Clutch: Moments of Clarity
Wednesday, April 18, 2012 at 9:24AM There’s a viral video going ‘round, a clip from an upcoming documentary “Alive Inside” about (their description) “the power music has to ‘awaken’ minds considered closed.” The “subject” is Henry, an older man in an assisted living home. When his nurse speaks to him, he answers to his name, but the other queries leave him confused. His daughter describes her memories of her once-vivacious father, the type of man who would break out into a full rendition of “Singing in the Rain” in the middle of a sidewalk. The camera pans to Henry in his heyday, a tall, strapping and well, hell, attractive man, and then back to him now, in his wheel chair, head hung low, seemingly closed off to the world. It’s hard a contrast.
Enter music. Henry’s nurse gives him an iPod Shuffle full of his favorite songs and he lifts his head, his eyes open wide. He taps his feet, shuffles his legs, rocks his body. They’re not drastic movements, but I imagine in his mind, he’s swinging around the street poles with his kids again or transported back to some Cab Calloway dance, limbs askew, doing what we’d now call “getting it in.” This time when he talks he’s animated, eyes open and full of energy, maybe something akin to being his old self.

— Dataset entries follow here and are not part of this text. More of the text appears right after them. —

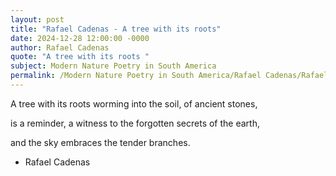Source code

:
 ```yaml
---
layout: post
title: "Rafael Cadenas - A tree with its roots"
date: 2024-12-28 12:00:00 -0000
author: Rafael Cadenas
quote: "A tree with its roots "
subject: Modern Nature Poetry in South America
permalink: /Modern Nature Poetry in South America/Rafael Cadenas/Rafael Cadenas - A tree with its roots
---
```


A tree with its roots 
worming into the soil,
of ancient stones, 

is a reminder, 
a witness to the forgotten 
secrets of the earth,

and the sky embraces 
the tender branches. 


- Rafael Cadenas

I couldn’t stop myself from crying, a mixture of joy, a bit of marveling at the power of music, but a bit of fear too. I’m on what some call “the better side” of 30, beyond the “Forever Young” stage, and lately I’ve been thinking more about inevitability rather than invincibility.
I’ve started doing things I never thought I would too, like staying up at night thinking about my legacy, pondering with great seriousness what to do about three grey hairs (pluck, dye, ignore?), groaning like my grandmother used to, saying, “Lord, give me strength!” when I try to stand up after falling out after a good run. I used to think people were lying about the changes that come after 30. They weren’t. And it all makes me wonder how I’ll end up, well, at the end.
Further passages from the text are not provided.